Ou seja, com o objectivo de evitar as falsas promoções, a lei acaba por inibir a realização de verdadeiras promoções… não porque elas estejam legalmente impedidas, mas porque a respectiva comunicação se torna excessivamente complexa e, acima de tudo, menos fácil de entender pelo destinatário da legislação: o consumidor. E, convenhamos, uma promoção não comunicada, não corresponde ao que se espera de uma verdadeira promoção…

Mas as questões (e as dificuldades) não se ficam por aqui. Elas referem-se também ao que ocorre quando os produtos são colocados no mercado já em promoção. Ou ao impacto nas promoções de cada produto, quando a insígnia realiza uma acção global (por exemplo, um fim-de-semana sem IVA) que abrange todo o sortido da loja. Ou ainda como comunicar aquilo que algumas cadeias convencionaram chamar de ‘promoções permanentes’.

Para além das regras específicas para a chamada comunicação geral (folheto, televisão, rádio) face àquelas que são obrigatórias ao nível de prateleira ou, ainda, das regras aplicáveis à comunicação em cadeias onde a rede de lojas contenha estabelecimentos em regime de franquia.

Em todo o caso, perante uma legislação para a qual, nesta altura, há muito mais dúvidas e questões, do que certezas e respostas, há, apesar disso, algumas convicções.

A primeira é a de que este regime legal, pensado à dimensão europeia, pouca ou nenhuma aderência tem com a realidade de mercado em Portugal. A segunda prende-se com o facto de esta legislação ser claramente pensada para combater fenómenos normalmente encontrados fora da esfera do retalho alimentar, mas será exactamente no retalho alimentar que ela irá criar maiores dificuldades e gerar maiores entropias,

A terceira é que o cumprimento da legislação, tal como está especificada, irá motivar um verdadeiro pesadelo burocrático nas insígnias retalhistas. A quarta e última é a de que sendo esta uma legislação que se foca na relação entre o retalhista e o consumidor, é também verdade que uma larga maioria dos produtos objecto das novas regras, são produtos das marcas de fabricante, pelo que o novo quadro legal tende a contaminar e a gerar tensões, seguramente desnecessárias, na relação entre produtores e distribuidores.

Esta legislação, fosse qual fosse o momento da sua entrada em vigor, iria causar confusões e dúvidas e gerar dificuldades num mercado que, como todos sabemos, é muito dinâmico, concorrencial e promodependente.
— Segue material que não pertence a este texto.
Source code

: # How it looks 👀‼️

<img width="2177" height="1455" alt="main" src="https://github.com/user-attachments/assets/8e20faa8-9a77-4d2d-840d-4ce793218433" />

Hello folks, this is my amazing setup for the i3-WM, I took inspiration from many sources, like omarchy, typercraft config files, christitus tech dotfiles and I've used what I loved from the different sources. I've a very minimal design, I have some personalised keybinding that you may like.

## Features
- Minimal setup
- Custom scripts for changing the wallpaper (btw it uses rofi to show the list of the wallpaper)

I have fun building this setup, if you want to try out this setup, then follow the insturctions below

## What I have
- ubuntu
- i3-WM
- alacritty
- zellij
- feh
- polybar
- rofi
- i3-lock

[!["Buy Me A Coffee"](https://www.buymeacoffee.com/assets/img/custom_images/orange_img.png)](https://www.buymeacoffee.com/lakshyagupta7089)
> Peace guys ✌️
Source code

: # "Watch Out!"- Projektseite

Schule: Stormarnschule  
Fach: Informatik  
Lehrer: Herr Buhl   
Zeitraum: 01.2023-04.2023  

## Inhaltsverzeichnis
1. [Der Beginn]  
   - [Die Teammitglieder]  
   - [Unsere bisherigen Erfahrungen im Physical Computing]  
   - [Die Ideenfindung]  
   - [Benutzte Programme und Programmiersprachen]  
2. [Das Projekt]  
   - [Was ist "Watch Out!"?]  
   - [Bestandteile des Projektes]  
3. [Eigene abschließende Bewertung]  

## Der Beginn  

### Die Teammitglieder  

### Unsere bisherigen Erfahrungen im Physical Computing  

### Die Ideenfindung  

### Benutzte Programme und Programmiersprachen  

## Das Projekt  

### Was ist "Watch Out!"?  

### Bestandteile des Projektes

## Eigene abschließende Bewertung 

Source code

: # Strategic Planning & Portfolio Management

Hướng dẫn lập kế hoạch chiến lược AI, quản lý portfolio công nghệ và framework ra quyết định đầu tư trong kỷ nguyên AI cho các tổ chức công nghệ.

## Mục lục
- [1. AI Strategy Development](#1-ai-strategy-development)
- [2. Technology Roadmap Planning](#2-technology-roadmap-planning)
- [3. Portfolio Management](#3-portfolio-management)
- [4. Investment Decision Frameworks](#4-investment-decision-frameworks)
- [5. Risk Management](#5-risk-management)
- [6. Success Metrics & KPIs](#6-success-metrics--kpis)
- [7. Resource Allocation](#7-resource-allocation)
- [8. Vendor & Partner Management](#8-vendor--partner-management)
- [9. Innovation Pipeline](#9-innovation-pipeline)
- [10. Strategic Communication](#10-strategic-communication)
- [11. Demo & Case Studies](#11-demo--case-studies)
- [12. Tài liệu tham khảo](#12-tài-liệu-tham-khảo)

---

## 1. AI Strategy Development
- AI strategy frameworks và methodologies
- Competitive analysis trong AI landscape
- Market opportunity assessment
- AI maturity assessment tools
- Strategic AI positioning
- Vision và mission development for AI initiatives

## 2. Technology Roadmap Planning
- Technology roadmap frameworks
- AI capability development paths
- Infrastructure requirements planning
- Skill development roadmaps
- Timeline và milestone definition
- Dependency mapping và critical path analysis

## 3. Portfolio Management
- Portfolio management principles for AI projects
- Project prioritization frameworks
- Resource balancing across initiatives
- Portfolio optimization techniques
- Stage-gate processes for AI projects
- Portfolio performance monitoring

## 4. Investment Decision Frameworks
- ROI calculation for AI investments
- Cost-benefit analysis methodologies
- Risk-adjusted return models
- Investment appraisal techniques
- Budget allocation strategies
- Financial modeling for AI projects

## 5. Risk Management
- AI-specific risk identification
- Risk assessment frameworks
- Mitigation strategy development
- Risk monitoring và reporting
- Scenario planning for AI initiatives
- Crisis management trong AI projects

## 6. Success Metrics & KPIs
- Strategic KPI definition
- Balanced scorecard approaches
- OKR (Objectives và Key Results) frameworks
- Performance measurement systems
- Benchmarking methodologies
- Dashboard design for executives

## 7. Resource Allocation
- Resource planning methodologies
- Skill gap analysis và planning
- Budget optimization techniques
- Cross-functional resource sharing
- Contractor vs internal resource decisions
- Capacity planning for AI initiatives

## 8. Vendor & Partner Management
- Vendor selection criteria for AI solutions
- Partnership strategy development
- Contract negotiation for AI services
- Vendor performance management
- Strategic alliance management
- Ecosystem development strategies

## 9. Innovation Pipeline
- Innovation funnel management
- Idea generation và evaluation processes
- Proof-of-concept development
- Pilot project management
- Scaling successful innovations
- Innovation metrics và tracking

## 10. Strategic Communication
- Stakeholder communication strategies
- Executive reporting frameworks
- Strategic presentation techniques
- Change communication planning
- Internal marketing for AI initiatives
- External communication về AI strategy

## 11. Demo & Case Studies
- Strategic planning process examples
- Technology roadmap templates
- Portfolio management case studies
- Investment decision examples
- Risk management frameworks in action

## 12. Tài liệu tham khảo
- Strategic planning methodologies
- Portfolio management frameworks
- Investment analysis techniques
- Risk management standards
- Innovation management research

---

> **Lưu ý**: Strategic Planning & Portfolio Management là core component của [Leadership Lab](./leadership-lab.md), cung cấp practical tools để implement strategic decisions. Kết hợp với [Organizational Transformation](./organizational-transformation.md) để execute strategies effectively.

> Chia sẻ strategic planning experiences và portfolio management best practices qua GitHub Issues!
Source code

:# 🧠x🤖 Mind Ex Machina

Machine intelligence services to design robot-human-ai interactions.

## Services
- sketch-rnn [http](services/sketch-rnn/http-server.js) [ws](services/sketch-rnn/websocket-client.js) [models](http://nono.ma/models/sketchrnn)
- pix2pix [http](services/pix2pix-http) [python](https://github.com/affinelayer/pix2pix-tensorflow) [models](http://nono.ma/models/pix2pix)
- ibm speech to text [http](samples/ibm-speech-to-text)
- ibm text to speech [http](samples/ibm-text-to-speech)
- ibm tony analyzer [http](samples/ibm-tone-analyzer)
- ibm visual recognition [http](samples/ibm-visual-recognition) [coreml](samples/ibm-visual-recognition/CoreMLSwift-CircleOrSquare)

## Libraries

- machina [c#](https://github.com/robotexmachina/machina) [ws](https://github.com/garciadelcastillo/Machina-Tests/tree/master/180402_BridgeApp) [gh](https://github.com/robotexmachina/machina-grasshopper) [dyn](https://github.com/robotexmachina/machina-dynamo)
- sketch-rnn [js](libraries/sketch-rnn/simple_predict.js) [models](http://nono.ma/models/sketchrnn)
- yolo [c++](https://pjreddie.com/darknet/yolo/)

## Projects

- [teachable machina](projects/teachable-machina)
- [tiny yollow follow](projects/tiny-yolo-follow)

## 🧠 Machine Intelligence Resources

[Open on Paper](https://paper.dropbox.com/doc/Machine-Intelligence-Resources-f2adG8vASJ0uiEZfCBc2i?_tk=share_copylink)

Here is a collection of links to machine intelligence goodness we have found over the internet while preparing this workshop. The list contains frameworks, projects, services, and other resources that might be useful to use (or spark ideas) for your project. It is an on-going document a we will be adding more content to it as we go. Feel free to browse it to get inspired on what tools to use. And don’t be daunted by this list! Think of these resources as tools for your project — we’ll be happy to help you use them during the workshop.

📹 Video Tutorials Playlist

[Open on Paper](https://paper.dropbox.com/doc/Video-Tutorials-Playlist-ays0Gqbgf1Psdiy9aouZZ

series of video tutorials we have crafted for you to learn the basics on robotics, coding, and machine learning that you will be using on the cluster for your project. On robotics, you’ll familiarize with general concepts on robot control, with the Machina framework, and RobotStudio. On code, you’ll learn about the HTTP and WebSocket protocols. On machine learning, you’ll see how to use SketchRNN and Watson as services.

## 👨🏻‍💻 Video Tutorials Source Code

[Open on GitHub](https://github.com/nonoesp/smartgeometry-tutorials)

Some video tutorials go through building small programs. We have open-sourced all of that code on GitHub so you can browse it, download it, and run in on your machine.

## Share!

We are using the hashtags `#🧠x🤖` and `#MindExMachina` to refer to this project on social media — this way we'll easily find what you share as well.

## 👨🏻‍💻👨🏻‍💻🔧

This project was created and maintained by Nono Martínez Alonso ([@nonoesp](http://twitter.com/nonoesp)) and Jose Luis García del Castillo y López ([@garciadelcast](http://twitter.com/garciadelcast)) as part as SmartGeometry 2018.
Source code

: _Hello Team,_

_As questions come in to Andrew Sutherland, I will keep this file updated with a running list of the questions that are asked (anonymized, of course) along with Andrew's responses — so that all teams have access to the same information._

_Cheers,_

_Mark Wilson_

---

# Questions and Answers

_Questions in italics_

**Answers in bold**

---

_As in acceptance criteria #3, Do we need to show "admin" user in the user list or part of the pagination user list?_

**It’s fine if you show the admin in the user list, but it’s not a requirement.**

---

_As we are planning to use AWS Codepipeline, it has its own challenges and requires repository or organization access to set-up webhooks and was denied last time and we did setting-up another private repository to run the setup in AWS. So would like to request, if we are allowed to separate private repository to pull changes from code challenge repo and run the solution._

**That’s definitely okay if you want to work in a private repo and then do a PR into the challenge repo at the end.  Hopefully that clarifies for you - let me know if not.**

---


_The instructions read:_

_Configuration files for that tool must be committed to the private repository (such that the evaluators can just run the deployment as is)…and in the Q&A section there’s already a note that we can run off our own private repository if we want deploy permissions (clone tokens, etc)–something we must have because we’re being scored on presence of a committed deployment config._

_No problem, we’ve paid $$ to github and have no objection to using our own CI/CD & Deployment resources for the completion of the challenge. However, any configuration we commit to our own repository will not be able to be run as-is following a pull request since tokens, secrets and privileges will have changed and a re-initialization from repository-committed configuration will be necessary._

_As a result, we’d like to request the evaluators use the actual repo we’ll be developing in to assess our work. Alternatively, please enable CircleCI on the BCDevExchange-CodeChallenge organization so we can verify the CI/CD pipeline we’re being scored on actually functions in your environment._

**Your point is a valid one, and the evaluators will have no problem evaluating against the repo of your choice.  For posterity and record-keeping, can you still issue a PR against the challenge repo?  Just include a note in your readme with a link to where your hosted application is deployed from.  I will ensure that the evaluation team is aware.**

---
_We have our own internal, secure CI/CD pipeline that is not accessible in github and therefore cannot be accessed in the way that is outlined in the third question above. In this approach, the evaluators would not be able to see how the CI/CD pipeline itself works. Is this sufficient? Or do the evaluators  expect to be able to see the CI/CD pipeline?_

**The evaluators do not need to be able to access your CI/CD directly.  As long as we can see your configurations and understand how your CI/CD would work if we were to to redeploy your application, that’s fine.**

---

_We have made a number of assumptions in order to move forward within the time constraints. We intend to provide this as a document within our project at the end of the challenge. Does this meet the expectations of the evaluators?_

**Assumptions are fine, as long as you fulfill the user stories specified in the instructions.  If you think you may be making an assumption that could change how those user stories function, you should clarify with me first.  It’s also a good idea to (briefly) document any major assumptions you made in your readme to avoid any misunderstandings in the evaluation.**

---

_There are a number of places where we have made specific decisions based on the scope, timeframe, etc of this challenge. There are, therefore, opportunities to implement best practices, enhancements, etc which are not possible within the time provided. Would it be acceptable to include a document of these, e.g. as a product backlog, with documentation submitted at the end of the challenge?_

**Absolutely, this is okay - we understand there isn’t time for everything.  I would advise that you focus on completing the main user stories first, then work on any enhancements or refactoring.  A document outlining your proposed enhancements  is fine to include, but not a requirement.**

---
Coincidir a respectiva entrada em vigor com a crise inflacionista que atravessamos, faz, como me dizia alguém com grandes responsabilidades no acompanhamento deste dossier, com que a sua implementação tenha tudo para correr mal.

E uma legislação que é criada com o louvável e inquestionável objectivo de proteger o consumidor e evitar que seja confrontado com (irritantes e desleais) falsas promoções, pode – muito facilmente – converter-se num diploma que impeça ou limite o normal acesso dos consumidores às promoções, com implicações óbvias e directas no seu poder de compra, já de si tão atacado pelo contexto de forte inflação em que vivemos.